WORK INSTRUCTIONS:
All lines containing the string "Azure" must be copied from the entries.

════════════════════

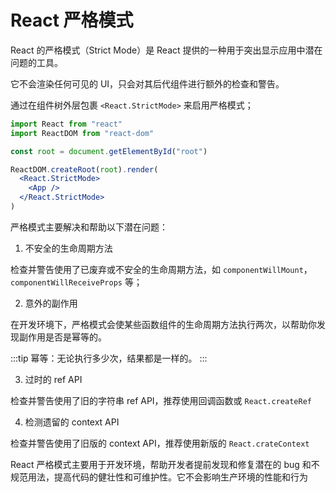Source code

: # React 严格模式

React 的严格模式（Strict Mode）是 React 提供的一种用于突出显示应用中潜在问题的工具。

它不会渲染任何可见的 UI，只会对其后代组件进行额外的检查和警告。

通过在组件树外层包裹 `<React.StrictMode>` 来启用严格模式；

```jsx
import React from "react"
import ReactDOM from "react-dom"

const root = document.getElementById("root")

ReactDOM.createRoot(root).render(
  <React.StrictMode>
    <App />
  </React.StrictMode>
)
```

严格模式主要解决和帮助以下潜在问题：

1. 不安全的生命周期方法

检查并警告使用了已废弃或不安全的生命周期方法，如 `componentWillMount`，`componentWillReceiveProps` 等；

2. 意外的副作用

在开发环境下，严格模式会使某些函数组件的生命周期方法执行两次，以帮助你发现副作用是否是幂等的。

:::tip 幂等：无论执行多少次，结果都是一样的。
:::

3. 过时的 ref API

检查并警告使用了旧的字符串 ref API，推荐使用回调函数或 `React.createRef`

4. 检测遗留的 context API

检查并警告使用了旧版的 context API，推荐使用新版的 `React.crateContext`

React 严格模式主要用于开发环境，帮助开发者提前发现和修复潜在的 bug 和不规范用法，提高代码的健壮性和可维护性。它不会影响生产环境的性能和行为
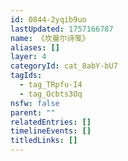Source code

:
```yaml
---
id: 0844-2yqib9uo
lastUpdated: 1757166787
name: 《坎曼尔诗笺》
aliases: []
layer: 4
categoryId: cat_8abY-bU7
tagIds:
  - tag_TRpfu-I4
  - tag_Ocbts3Oq
nsfw: false
parent: ""
relatedEntries: []
timelineEvents: []
titledLinks: []
---
```


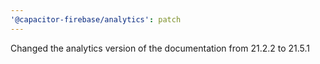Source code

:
 ```yaml
---
'@capacitor-firebase/analytics': patch
---
```


Changed the analytics version of the documentation from 21.2.2 to 21.5.1
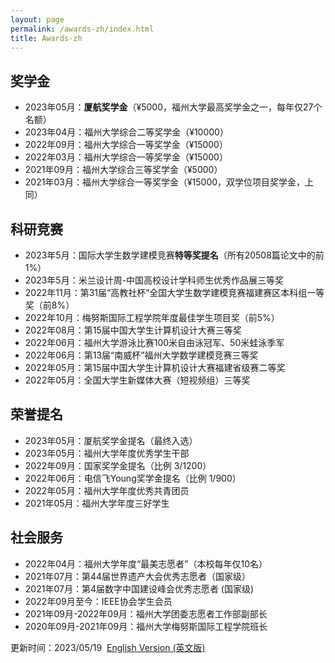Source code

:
 ```yaml
---
layout: page
permalink: /awards-zh/index.html
title: Awards-zh
---
```


## 奖学金

- 2023年05月：**厦航奖学金**（¥5000，福州大学最高奖学金之一，每年仅27个名额）
- 2023年04月：福州大学综合二等奖学金（¥10000）
- 2022年09月：福州大学综合一等奖学金（¥15000）
- 2022年03月：福州大学综合一等奖学金（¥15000）
- 2021年09月：福州大学综合三等奖学金（¥5000）
- 2021年03月：福州大学综合一等奖学金（¥15000，双学位项目奖学金，上同）

## 科研竞赛

- 2023年5月：国际大学生数学建模竞赛**特等奖提名**（所有20508篇论文中的前1%）
- 2023年5月：米兰设计周-中国高校设计学科师生优秀作品展三等奖
- 2022年11月：第31届“高教社杯”全国大学生数学建模竞赛福建赛区本科组一等奖（前8%）
- 2022年10月：梅努斯国际工程学院年度最佳学生项目奖（前5%）
- 2022年08月：第15届中国大学生计算机设计大赛三等奖
- 2022年06月：福州大学游泳比赛100米自由泳冠军、50米蛙泳季军
- 2022年06月：第13届“南威杯”福州大学数学建模竞赛三等奖
- 2022年05月：第15届中国大学生计算机设计大赛福建省级赛二等奖
- 2022年05月：全国大学生新媒体大赛（短视频组）三等奖

## 荣誉提名

- 2023年05月：厦航奖学金提名（最终入选）
- 2023年05月：福州大学年度优秀学生干部
- 2022年09月：国家奖学金提名（比例 3/1200）
- 2022年06月：电信飞Young奖学金提名（比例 1/900）
- 2022年05月：福州大学年度优秀共青团员
- 2021年05月：福州大学年度三好学生

## 社会服务

- 2022年04月：福州大学年度“最美志愿者”（本校每年仅10名）
- 2021年07月：第44届世界遗产大会优秀志愿者（国家级）
- 2021年07月：第4届数字中国建设峰会优秀志愿者 (国家级)
- 2022年09月至今：IEEE协会学生会员
- 2021年09月-2022年09月：福州大学团委志愿者工作部副部长
- 2020年09月-2021年09月：福州大学梅努斯国际工程学院班长

更新时间：2023/05/19&nbsp;   [English Version (英文版)](https://caihanlin.com/awards/)
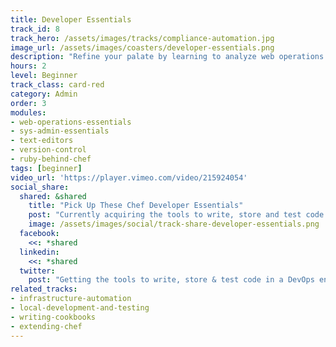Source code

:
 ```yaml
---
title: Developer Essentials
track_id: 8
track_hero: /assets/images/tracks/compliance-automation.jpg
image_url: /assets/images/coasters/developer-essentials.png
description: "Refine your palate by learning to analyze web operations and describe each component as code in a Chef cookbook. Go hands-on with the tools needed to write, store and test that code in a collaborative DevOps environment."
hours: 2
level: Beginner
track_class: card-red
category: Admin
order: 3
modules:
- web-operations-essentials
- sys-admin-essentials
- text-editors
- version-control
- ruby-behind-chef
tags: [beginner]
video_url: 'https://player.vimeo.com/video/215924054'
social_share:
  shared: &shared
    title: "Pick Up These Chef Developer Essentials"
    post: "Currently acquiring the tools to write, store and test code in a DevOps environment via the `Developer Essentials` track at Learn Chef Rally. Get what you need now."
    image: /assets/images/social/track-share-developer-essentials.png
  facebook:
    <<: *shared
  linkedin:
    <<: *shared
  twitter:
    post: "Getting the tools to write, store & test code in a DevOps environment with Learn Chef's `Developer Essentials` track: "
related_tracks:
- infrastructure-automation
- local-development-and-testing
- writing-cookbooks
- extending-chef
---
```

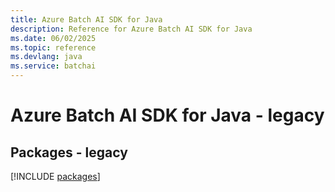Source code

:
 ```yaml
---
title: Azure Batch AI SDK for Java
description: Reference for Azure Batch AI SDK for Java
ms.date: 06/02/2025
ms.topic: reference
ms.devlang: java
ms.service: batchai
---
```

# Azure Batch AI SDK for Java - legacy
## Packages - legacy
[!INCLUDE [packages](batch-ai-index.md)]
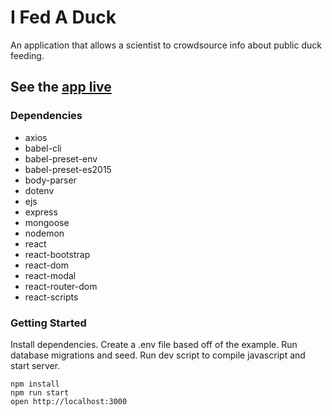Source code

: # I Fed A Duck

An application that allows a scientist to crowdsource info about public duck feeding.

## See the [app live](http://www.ifedaduck.club/)

### Dependencies

* axios
* babel-cli
* babel-preset-env
* babel-preset-es2015
* body-parser
* dotenv
* ejs
* express
* mongoose
* nodemon
* react
* react-bootstrap
* react-dom
* react-modal
* react-router-dom
* react-scripts

### Getting Started

Install dependencies.
Create a .env file based off of the example.
Run database migrations and seed.
Run dev script to compile javascript and start server.

```
npm install
npm run start
open http://localhost:3000
```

════════════════════

RESPONSE TO THE TASK:
title: Azure Batch AI SDK for Java
description: Reference for Azure Batch AI SDK for Java
# Azure Batch AI SDK for Java - legacy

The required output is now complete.